Glassdoor, a company headquartered in California, enables employees to post anonymous reviews of their employer. One or more employees posted highly critical reviews of the New Zealand toymaker Zuru. Before Zuru could bring defamation proceedings, it had to find out the identity of the reviewers. It applied for a subpoena in the US District Court for the Northern District of California requiring the website to disclose this information. Magistrate Judge Alex Tse granted the order, opening up the potential for Zuru to bring defamation proceedings against employees who had posted under what they must have thought was a cloak of anonymity.
Debate has swirled over the implications of the decision for employees, employers and the role of online reviews more generally – see, for example, https://thespinoff.co.nz/the-bulletin/22-07-2022/the-implications-of-the-glassdoor-decision-for-new-zealanders, https://www.theguardian.com/world/2022/jul/19/glassdoor-ordered-to-reveal-identity-of-negative-reviewers-to-new-zealand-toymaker and https://www.stuff.co.nz/business/129328682/order-for-glassdoor-to-reveal-employee-identities-could-make-website-unviable.
But the decision is also an illustration of international judicial cooperation in action, and the extent to which the conflict of laws is designed to ensure that national borders do not provide a barrier of immunity. Zuru invoked § 1782, a provision of the US Code that enables a district court to assist in gathering evidence to assist proceedings in a foreign court. Whatever one’s opinion of the merits of allowing Zuru to sue (or intimidate) disgruntled former employees, the purpose of that mechanism (and the equivalent rules in New Zealand’s Evidence Act 2006) is to ensure that the trial court is able to decide the case with the benefit of all the evidence it requires, so that a defendant cannot hide behind the fact that relevant evidence happens to be in a server in another country.
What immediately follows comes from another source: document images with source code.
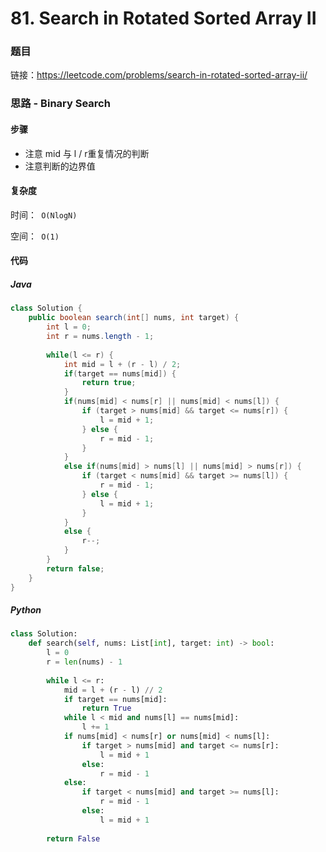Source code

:

# 81. Search in Rotated Sorted Array II    

### 题目

链接：https://leetcode.com/problems/search-in-rotated-sorted-array-ii/



### 思路 - Binary Search

#### 步骤

- 注意 mid 与 l / r重复情况的判断
- 注意判断的边界值



#### 复杂度

时间：` O(NlogN)`

空间：` O(1)`



#### 代码

##### Java

```java
class Solution {
    public boolean search(int[] nums, int target) {
        int l = 0;
        int r = nums.length - 1;
        
        while(l <= r) {
            int mid = l + (r - l) / 2;
            if(target == nums[mid]) {
                return true;
            }
            if(nums[mid] < nums[r] || nums[mid] < nums[l]) {
                if (target > nums[mid] && target <= nums[r]) {
                    l = mid + 1;
                } else {
                    r = mid - 1;
                }
            }
            else if(nums[mid] > nums[l] || nums[mid] > nums[r]) {
                if (target < nums[mid] && target >= nums[l]) {
                    r = mid - 1;
                } else {
                    l = mid + 1;
                }
            }
            else {
                r--;
            }
        }
        return false;
    }
}
```



##### Python

```python
class Solution:
    def search(self, nums: List[int], target: int) -> bool:
        l = 0
        r = len(nums) - 1
        
        while l <= r:
            mid = l + (r - l) // 2
            if target == nums[mid]:
                return True
            while l < mid and nums[l] == nums[mid]:
                l += 1
            if nums[mid] < nums[r] or nums[mid] < nums[l]:
                if target > nums[mid] and target <= nums[r]:
                    l = mid + 1
                else:
                    r = mid - 1
            else:
                if target < nums[mid] and target >= nums[l]:
                    r = mid - 1
                else:
                    l = mid + 1
                
        return False
```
In making his decision, Judge Tse was alert to the competing policy concerns. He had to consider the relevant New Zealand authorities to satisfy himself that a claim in defamation under New Zealand law was tenable, and concluded that the reviewers’ expected reliance on a defence of honest opinion was a matter for trial that did not justify refusing disclosure in the first place. It remains to be seen whether Zuru will pursue a defamation action, or whether it was a sensible public relations decision to embark on the exercise in the first place, but the decision is a useful illustration of the practical significance of international civil procedure.